An 18th birthday cake made and eaten in two waves of kids, teenagers and young adults who washed over my little place in a tidal wave of enthusiasm. My home which I thought I had tidied up no longer is. But it was a fun day nonetheless.
It is interesting watching the kids with poor literacy use the internet. My local phone book is used to check the spelling of remote communities throughout Western Australia as they search the web for photos of people and places they know. Younger kids are given instruction in language by the older kids. They pick it up much faster than when I try to show them in English.
It makes a mockery of the Northern Territory plans to stop bilingual education in remote community schools.
And they are learning: words, spelling, reading. And learning with enthusiasm.
Yet I hear of area educators going to remote schools and saying to the community that unless more kids go to school they will have to close it down.
What they should be doing is offering staff who are willing to stay extended contracts, rather than moving them each term or not confirming contract extensions until the last minute. With continual changes the kids never settle with one teacher and soon stop attending.
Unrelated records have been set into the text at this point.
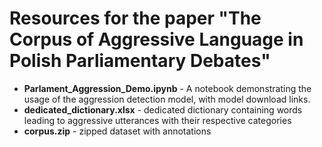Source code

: # Resources for the paper "The Corpus of Aggressive Language in Polish Parliamentary Debates"
 - **Parlament_Aggression_Demo.ipynb** - A notebook demonstrating the usage of the aggression detection model, with model download links.
 - **dedicated_dictionary.xlsx** - dedicated dictionary containing words leading to aggressive utterances with their respective categories
 - **corpus.zip** - zipped dataset with annotations
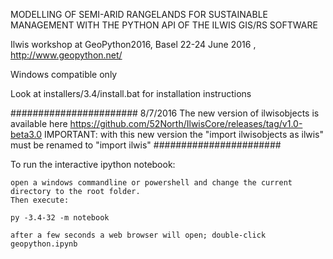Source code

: MODELLING OF SEMI-ARID RANGELANDS FOR SUSTAINABLE MANAGEMENT WITH THE PYTHON API OF THE ILWIS GIS/RS SOFTWARE

Ilwis workshop at GeoPython2016, Basel 22-24 June 2016 ,  http://www.geopython.net/

Windows compatible only

Look at installers/3.4/install.bat for installation instructions

#######################
8/7/2016 The new version of ilwisobjects is available here https://github.com/52North/IlwisCore/releases/tag/v1.0-beta3.0
         IMPORTANT: with this new version the "import ilwisobjects as ilwis" must be renamed to "import ilwis"
#######################

To run the interactive ipython notebook:

    open a windows commandline or powershell and change the current directory to the root folder.
    Then execute:

    py -3.4-32 -m notebook

    after a few seconds a web browser will open; double-click geopython.ipynb



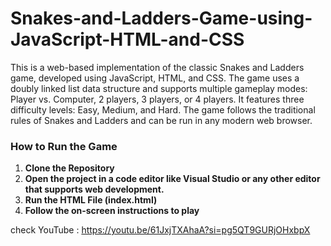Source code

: # Snakes-and-Ladders-Game-using-JavaScript-HTML-and-CSS

This is a web-based implementation of the classic Snakes and Ladders game, developed using JavaScript, HTML, and CSS. 
The game uses a doubly linked list data structure and supports multiple gameplay modes: Player vs. Computer, 2 players, 3 players, or 4 players. 
It features three difficulty levels: Easy, Medium, and Hard. 
The game follows the traditional rules of Snakes and Ladders and can be run in any modern web browser.

### **How to Run the Game**

1. **Clone the Repository**
2. **Open the project in a code editor like Visual Studio or any other editor that supports web development.**
3. **Run the HTML File (index.html)**
4. **Follow the on-screen instructions to play**

check YouTube : https://youtu.be/61JxjTXAhaA?si=pg5QT9GURjOHxbpX
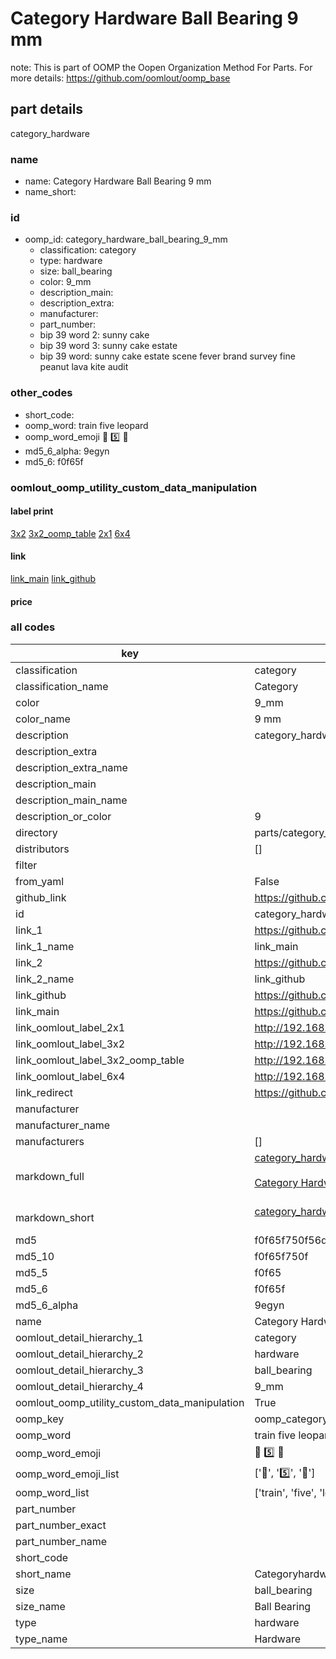 # Category Hardware Ball Bearing 9 mm  

note: This is part of OOMP the Oopen Organization Method For Parts. For more details: https://github.com/oomlout/oomp_base

##  part details
  



category_hardware



### name
* name: Category Hardware Ball Bearing 9 mm
* name_short: 
### id
* oomp_id: category_hardware_ball_bearing_9_mm
  * classification: category
  * type: hardware
  * size: ball_bearing
  * color: 9_mm
  * description_main: 
  * description_extra: 
  * manufacturer: 
  * part_number: 
  * bip 39 word 2: sunny cake
  * bip 39 word 3: sunny cake estate
  * bip 39 word: sunny cake estate scene fever brand survey fine peanut lava kite audit

### other_codes
* short_code: 
* oomp_word: train five leopard
* oomp_word_emoji :train: :five: :leopard:
* md5_6_alpha: 9egyn
* md5_6: f0f65f






### oomlout_oomp_utility_custom_data_manipulation
#### label print
[3x2](http://192.168.1.245:1112/?label=oomp%209egyn)
[3x2_oomp_table](http://192.168.1.108:1112/?label=oomp%209egyn)
[2x1](http://192.168.1.242:1112/?label=oomp%209egyn)
[6x4](http://192.168.1.55:1112/?label=oomp%209egyn)    

#### link

[link_main](https://github.com/oomlout/oomlout_oomp_version_1_messy/tree/main/parts/category_hardware_ball_bearing_9_mm) [link_github](https://github.com/oomlout/oomlout_oomp_version_1_messy/tree/main/parts/category_hardware_ball_bearing_9_mm)                             

#### price







### all codes 
| key | value |  
| --- | --- |  
| classification | category |  
| classification_name | Category |  
| color | 9_mm |  
| color_name | 9 mm |  
| description | category_hardware |  
| description_extra |  |  
| description_extra_name |  |  
| description_main |  |  
| description_main_name |  |  
| description_or_color | 9  |  
| directory | parts/category_hardware_ball_bearing_9_mm |  
| distributors | [] |  
| filter |  |  
| from_yaml | False |  
| github_link | https://github.com/oomlout/oomlout_oomp_part_src/tree/main/parts/category_hardware_ball_bearing_9_mm |  
| id | category_hardware_ball_bearing_9_mm |  
| link_1 | https://github.com/oomlout/oomlout_oomp_version_1_messy/tree/main/parts/category_hardware_ball_bearing_9_mm |  
| link_1_name | link_main |  
| link_2 | https://github.com/oomlout/oomlout_oomp_version_1_messy/tree/main/parts/category_hardware_ball_bearing_9_mm |  
| link_2_name | link_github |  
| link_github | https://github.com/oomlout/oomlout_oomp_version_1_messy/tree/main/parts/category_hardware_ball_bearing_9_mm |  
| link_main | https://github.com/oomlout/oomlout_oomp_version_1_messy/tree/main/parts/category_hardware_ball_bearing_9_mm |  
| link_oomlout_label_2x1 | http://192.168.1.242:1112/?label=oomp%209egyn |  
| link_oomlout_label_3x2 | http://192.168.1.245:1112/?label=oomp%209egyn |  
| link_oomlout_label_3x2_oomp_table | http://192.168.1.108:1112/?label=oomp%209egyn |  
| link_oomlout_label_6x4 | http://192.168.1.55:1112/?label=oomp%209egyn |  
| link_redirect | https://github.com/oomlout/oomlout_oomp_version_1_messy/tree/main/parts/category_hardware_ball_bearing_9_mm |  
| manufacturer |  |  
| manufacturer_name |  |  
| manufacturers | [] |  
| markdown_full | [category_hardware_ball_bearing_9_mm](none)<br>[](none)<br>[Category Hardware Ball Bearing 9 Mm](none)<br><br> |  
| markdown_short | [category_hardware_ball_bearing_9_mm](none)<br><br> |  
| md5 | f0f65f750f56db546c2abc089ac816cb |  
| md5_10 | f0f65f750f |  
| md5_5 | f0f65 |  
| md5_6 | f0f65f |  
| md5_6_alpha | 9egyn |  
| name | Category Hardware Ball Bearing 9 mm |  
| oomlout_detail_hierarchy_1 | category |  
| oomlout_detail_hierarchy_2 | hardware |  
| oomlout_detail_hierarchy_3 | ball_bearing |  
| oomlout_detail_hierarchy_4 | 9_mm |  
| oomlout_oomp_utility_custom_data_manipulation | True |  
| oomp_key | oomp_category_hardware_ball_bearing_9_mm |  
| oomp_word | train five leopard |  
| oomp_word_emoji | :train: :five: :leopard: |  
| oomp_word_emoji_list | [':train:', ':five:', ':leopard:'] |  
| oomp_word_list | ['train', 'five', 'leopard'] |  
| part_number |  |  
| part_number_exact |  |  
| part_number_name |  |  
| short_code |  |  
| short_name | Categoryhardware |  
| size | ball_bearing |  
| size_name | Ball Bearing |  
| type | hardware |  
| type_name | Hardware |  
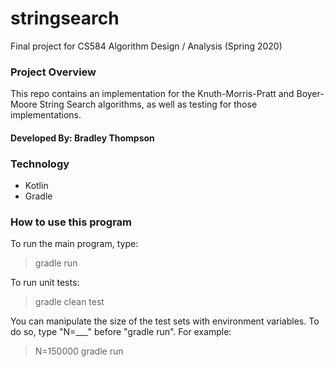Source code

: # stringsearch
Final project for CS584 Algorithm Design / Analysis (Spring 2020)

### Project Overview
This repo contains an implementation for the Knuth-Morris-Pratt
and Boyer-Moore String Search algorithms, as well as testing 
for those implementations.

#### Developed By: Bradley Thompson

### Technology
- Kotlin
- Gradle

### How to use this program
To run the main program, type:
> gradle run  

To run unit tests:
> gradle clean test

You can manipulate the size of the test sets with environment
variables. To do so, type "N=___" before "gradle run". For example:
> N=150000 gradle run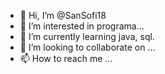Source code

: - 👋 Hi, I’m @SanSofi18
- 👀 I’m interested in programa...
- 🌱 I’m currently learning java, sql.
- 💞️ I’m looking to collaborate on ...
- 📫 How to reach me ...

<!---
SanSofi18/SanSofi18 is a ✨ special ✨ repository because its `README.md` (this file) appears on your GitHub profile.
You can click the Preview link to take a look at your changes.
--->
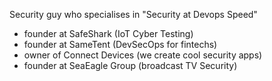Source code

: Security guy who specialises in "Security at Devops Speed"

- founder at SafeShark (IoT Cyber Testing)
- founder at SameTent (DevSecOps for fintechs)
- owner of Connect Devices (we create cool security apps)
- founder at SeaEagle Group (broadcast TV Security)
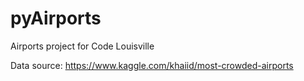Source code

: # pyAirports
 Airports project for Code Louisville

Data source: https://www.kaggle.com/khaiid/most-crowded-airports
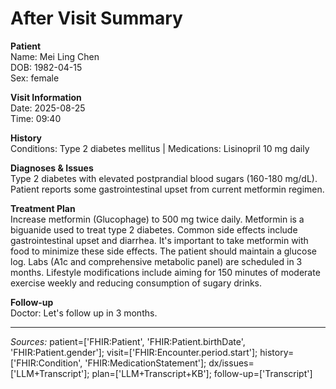 # After Visit Summary

**Patient**  
Name: Mei Ling Chen  
DOB: 1982-04-15  
Sex: female  

**Visit Information**  
Date: 2025-08-25  
Time: 09:40  

**History**  
Conditions: Type 2 diabetes mellitus | Medications: Lisinopril 10 mg daily

**Diagnoses & Issues**  
Type 2 diabetes with elevated postprandial blood sugars (160-180 mg/dL).  Patient reports some gastrointestinal upset from current metformin regimen.

**Treatment Plan**  
Increase metformin (Glucophage) to 500 mg twice daily.  Metformin is a biguanide used to treat type 2 diabetes. Common side effects include gastrointestinal upset and diarrhea.  It's important to take metformin with food to minimize these side effects.  The patient should maintain a glucose log.  Labs (A1c and comprehensive metabolic panel) are scheduled in 3 months. Lifestyle modifications include aiming for 150 minutes of moderate exercise weekly and reducing consumption of sugary drinks.

**Follow-up**  
Doctor: Let's follow up in 3 months.

---  
*Sources:* patient=['FHIR:Patient', 'FHIR:Patient.birthDate', 'FHIR:Patient.gender']; visit=['FHIR:Encounter.period.start']; history=['FHIR:Condition', 'FHIR:MedicationStatement']; dx/issues=['LLM+Transcript']; plan=['LLM+Transcript+KB']; follow-up=['Transcript']
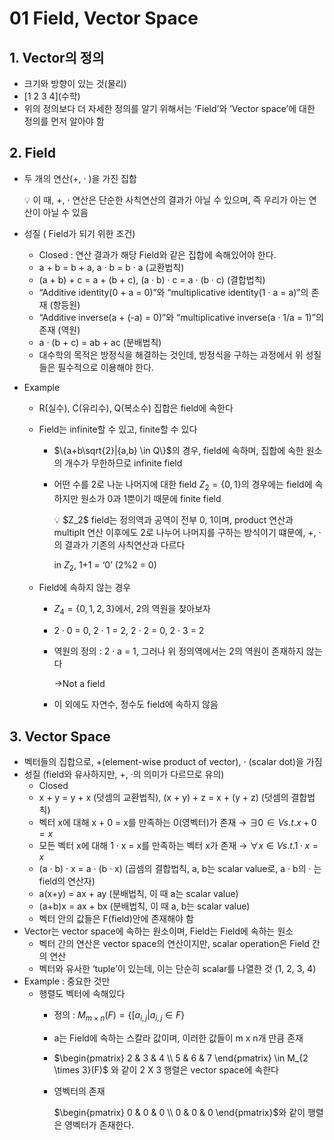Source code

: # 01 Field, Vector Space

## 1. Vector의 정의

- 크기와 방향이 있는 것(물리)
- \[1 2 3 4\](수학)
- 위의 정의보다 더 자세한 정의를 알기 위해서는 ‘Field’와 ‘Vector space’에 대한 정의를 먼저 알아야 함

## 2. Field

- 두 개의 연산(+, · )을 가진 집합
    
    <aside>
    💡 이 때, +, ·  연산은 단순한 사칙연산의 결과가 아닐 수 있으며, 즉 우리가 아는 연산이 아닐 수 있음
    
    </aside>
    
- 성질 ( Field가 되기 위한 조건)
    - Closed : 연산 결과가 해당 Field와 같은 집합에 속해있어야 한다.
    - a + b = b + a, a · b = b · a (교환법칙)
    - (a + b) + c = a + (b + c), (a · b) · c = a · (b · c) (결합법칙)
    - “Additive identity(0 + a = 0)”와 “multiplicative identity(1 · a = a)”의 존재 (항등원)
    - “Additive inverse(a + (-a) = 0)”와 “multiplicative inverse(a · 1/a = 1)”의 존재 (역원)
    - a · (b + c) = ab + ac (분배법칙)
    - 대수학의 목적은 방정식을 해결하는 것인데, 방정식을 구하는 과정에서 위 성질들은 필수적으로 이용해야 한다.
- Example
    - R(실수), C(유리수), Q(복소수) 집합은 field에 속한다
    - Field는 infinite할 수 있고, finite할 수 있다
        - $\{a+b\sqrt{2}|{a,b} \in Q\}$의 경우, field에 속하며, 집합에 속한 원소의 개수가 무한하므로 infinite field
        - 어떤 수를 2로 나눈 나머지에 대한 field $Z_2 = \{0, 1\}$의 경우에는 field에 속하지만 원소가 0과 1뿐이기 때문에 finite field
            
            <aside>
            💡 $Z_2$ field는 정의역과 공역이 전부 0, 1이며, product 연산과 multiplt 연산 이후에도 2로 나누어 나머지를 구하는 방식이기 떄문에, +, ·의 결과가 기존의 사칙연산과 다르다
            
            in $Z_2$, 1+1 = ‘0’ (2%2 = 0)
            
            </aside>
            
    - Field에 속하지 않는 경우
        - $Z_4 = \{0, 1, 2, 3\}$에서, 2의 역원을 찾아보자
        - 2 · 0 = 0, 2 · 1 = 2, 2 · 2 = 0, 2 · 3 = 2
        - 역원의 정의 : 2 · a = 1, 그러나 위 정의역에서는 2의 역원이 존재하지 않는다
            
            →Not a field
            
        - 이 외에도 자연수, 정수도 field에 속하지 않음

## 3. Vector Space

- 벡터들의 집합으로, +(element-wise product of vector), · (scalar dot)을 가짐
- 성질 (field와 유사하지만, +, ·의 의미가 다르므로 유의)
    - Closed
    - x + y = y + x (덧셈의 교환법칙), (x + y) + z = x + (y + z) (덧셈의 결합법칙)
    - 벡터 x에 대해 x + 0 = x를 만족하는 0(영벡터)가 존재 → $∃ 0\in V s.t. x+0 = x$
    - 모든 벡터 x에 대해 1 · x = x를 만족하는 벡터 x가 존재 → $∀ x \in V s.t. 1 · x = x$
    - (a · b) · x = a · (b · x) (곱셈의 결합법칙, a, b는 scalar value로, a · b의 · 는 field의 연산자)
    - a(x+y) = ax + ay (분배법칙, 이 때 a는 scalar value)
    - (a+b)x = ax + bx (분배법칙, 이 때 a, b는 scalar value)
    - 벡터 안의 값들은 F(field)안에 존재해야 함
- Vector는 vector space에 속하는 원소이며, Field는 Field에 속하는 원소
    - 벡터 간의 연산은 vector space의 연산이지만, scalar operation은 Field 간의 연산
    - 벡터와 유사한 ‘tuple’이 있는데, 이는 단순히 scalar를 나열한 것 (1, 2, 3, 4)
- Example : 중요한 것만
    - 행렬도 벡터에 속해있다
        - 정의 : $M_{m \times n}(F) = \{[a_{i,j}|a_{i,j} \in F\}$
        - a는 Field에 속하는 스칼라 값이며, 이러한 값들이 m x n개 만큼 존재
        - $\begin{pmatrix}
          2 & 3 & 4 \\
          5 & 6 & 7
        \end{pmatrix} \in M_{2 \times 3}(F)$ 와 같이 2 X 3 행렬은 vector space에 속한다
        - 영벡터의 존재
            
            $\begin{pmatrix}
            0 & 0 & 0 \\
            0 & 0 & 0
            \end{pmatrix}$와 같이 행렬은 영벡터가 존재한다.
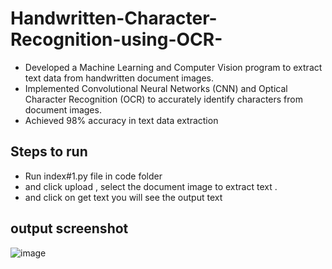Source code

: # Handwritten-Character-Recognition-using-OCR-

- Developed a Machine Learning and Computer Vision program to extract text data from handwritten document images.
- Implemented Convolutional Neural Networks (CNN) and Optical Character Recognition (OCR) to accurately identify characters from document images.  
- Achieved 98% accuracy in text data extraction

## Steps to run ##
- Run index#1.py file in code folder 
- and click upload , select the document image to extract text .
- and click on get text you will see the output text 

## output screenshot 
![image](https://github.com/Vijayendar0622/Handwritten-Character-Recognition-using-OCR-/assets/112705175/f2204281-2da5-4e2f-a8f9-b33da0d17e25)
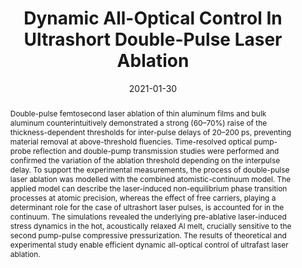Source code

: ---
title: "Dynamic All-Optical Control In Ultrashort Double-Pulse Laser Ablation"
authors: '<i>Sergey Kudryashov, Andrey Samokhvalov, Yaroslav Golubev, Dmitry Ivanov, Martin Garcia, Vadim Veiko, Baerbel Rethfeld, and Vladimir Mikhailovskii</i>'
collection: publications
permalink: /publication/2021-01-30-femtosecond
excerpt: 'This paper is about the number 1. The number 2 is left for future work.'
date: 2021-01-30
venue: "<b>Applied Surface Science</b>"
paperurl: 'https://www.sciencedirect.com/science/article/abs/pii/S0169433220326970'
citation: 'Kudryashov, S. I., Samokhvalov, A. A., Golubev, Y. D., Ivanov, D. S., Garcia, M. E., Veiko, V. P., ... & Mikhailovskii, V. Y. (2021). Dynamic All-Optical Control In Ultrashort Double-Pulse Laser Ablation. Applied Surface Science, 537, 147940.'
abstract: <p>Double-pulse femtosecond laser ablation of thin aluminum films and bulk aluminum counterintuitively demonstrated a strong (60–70%) raise of the thickness-dependent thresholds for inter-pulse delays of 20–200 ps, preventing material removal at above-threshold fluencies. Time-resolved optical pump-probe reflection and double-pump transmission studies were performed and confirmed the variation of the ablation threshold depending on the interpulse delay. To support the experimental measurements, the process of double-pulse laser ablation was modelled with the combined atomistic-continuum model. The applied model can describe the laser-induced non-equilibrium phase transition processes at atomic precision, whereas the effect of free carriers, playing a determinant role for the case of ultrashort laser pulses, is accounted for in the continuum. The simulations revealed the underlying pre-ablative laser-induced stress dynamics in the hot, acoustically relaxed Al melt, crucially sensitive to the second pump-pulse compressive pressurization. The results of theoretical and experimental study enable efficient dynamic all-optical control of ultrafast laser ablation.</p>
---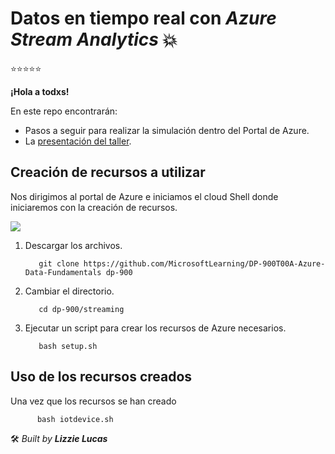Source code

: # Datos en tiempo real con _Azure Stream Analytics_ 💥
⭐⭐⭐⭐⭐

**¡Hola a todxs!**

En este repo encontrarán:

* Pasos a seguir para realizar la simulación dentro del Portal de Azure.
* La [presentación del taller](https://www.canva.com/design/DAFTrdkz0h4/Unkoezl0YRJZIW9G8ZCP_A/view?utm_content=DAFTrdkz0h4&utm_campaign=designshare&utm_medium=link&utm_source=publishsharelink
).

## Creación de recursos a utilizar

Nos dirigimos al portal de Azure e iniciamos el cloud Shell donde iniciaremos con la creación de recursos.

![ ](Azure%Stream/1.%Abrir%entorno%Bash.png?raw=true)

1. Descargar los archivos.

          git clone https://github.com/MicrosoftLearning/DP-900T00A-Azure-Data-Fundamentals dp-900
    
2. Cambiar el directorio.

          cd dp-900/streaming

3. Ejecutar un script para crear los recursos de Azure necesarios.

          bash setup.sh
    
## Uso de los recursos creados

Una vez que los recursos se han creado 
 
          bash iotdevice.sh 
     
 
    


🛠️  _Built by **Lizzie Lucas**_
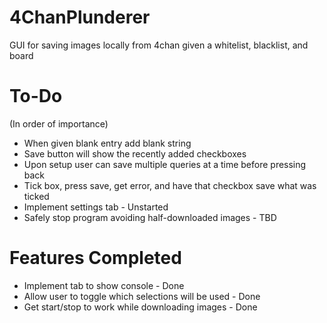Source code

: # 4ChanPlunderer
GUI for saving images locally from 4chan given a whitelist, blacklist, and board

# To-Do
(In order of importance)
- When given blank entry add blank string
- Save button will show the recently added checkboxes
- Upon setup user can save multiple queries at a time before pressing back
- Tick box, press save, get error, and have that checkbox save what was ticked
- Implement settings tab - Unstarted
- Safely stop program avoiding half-downloaded images - TBD

# Features Completed
- Implement tab to show console - Done
- Allow user to toggle which selections will be used - Done
- Get start/stop to work while downloading images - Done
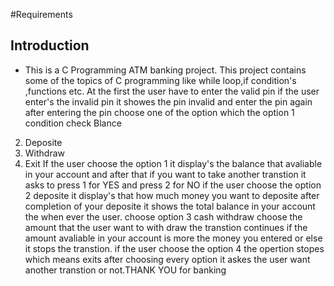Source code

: #Requirements
## Introduction
* This is a C Programming ATM  banking  project. This project contains some of the topics of C programming like while loop,if condition's ,functions etc. At the first the user have to enter the 
valid pin if the user enter's the invalid pin it showes the pin invalid and enter the pin again after entering the pin choose one of the option which the option 1 condition check Blance
2. Deposite 
3. Withdraw 
4. Exit 
If the user choose the option 1 it display's the balance that avaliable in your account and after that if you want to take another transtion it asks to press 1 for YES and press 
2 for NO if the user choose the option 2 deposite it display's that how much money you want to deposite after completion of your deposite it shows the total balance in your account 
 the when ever the user. choose option 3 cash withdraw choose the amount that the user want to with draw the transtion continues if the amount avaliable in your account is more 
the money you entered or else it stops the transtion. if the user choose the option 4 the opertion stopes which means exits after choosing every option it askes the user want another
 transtion or not.THANK YOU for banking


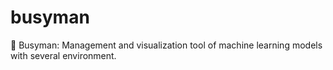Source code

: # busyman
:runner: Busyman: Management and visualization tool of machine learning models with several environment.

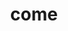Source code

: ---
category: 4-letters
denotation: null
name: come
reference_link: https://www.etymonline.com/word/come
root_language: null
root_name: null
title: come
type: free
word_sums:
- respelling: come
  sum: 'Come + '
---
The education honchos rather than trying to blame the community should be looking at the kids in the community and asking what can they do as educators to make school for attractive and relevant for these indigenous kids.
But it is never the Education Department’s fault.
Anyway, here is some Aboriginal “stuff” that was looked at over the weekend.
- Red Dust
- Ngaanyatjarra Health Expo Theme Song
- Remote Fashion Parade
- Warburton Youth Arts Exhibition
- Warburton Youth Arts Blog
Mamu Place (‘Mamu’ means ‘devil’)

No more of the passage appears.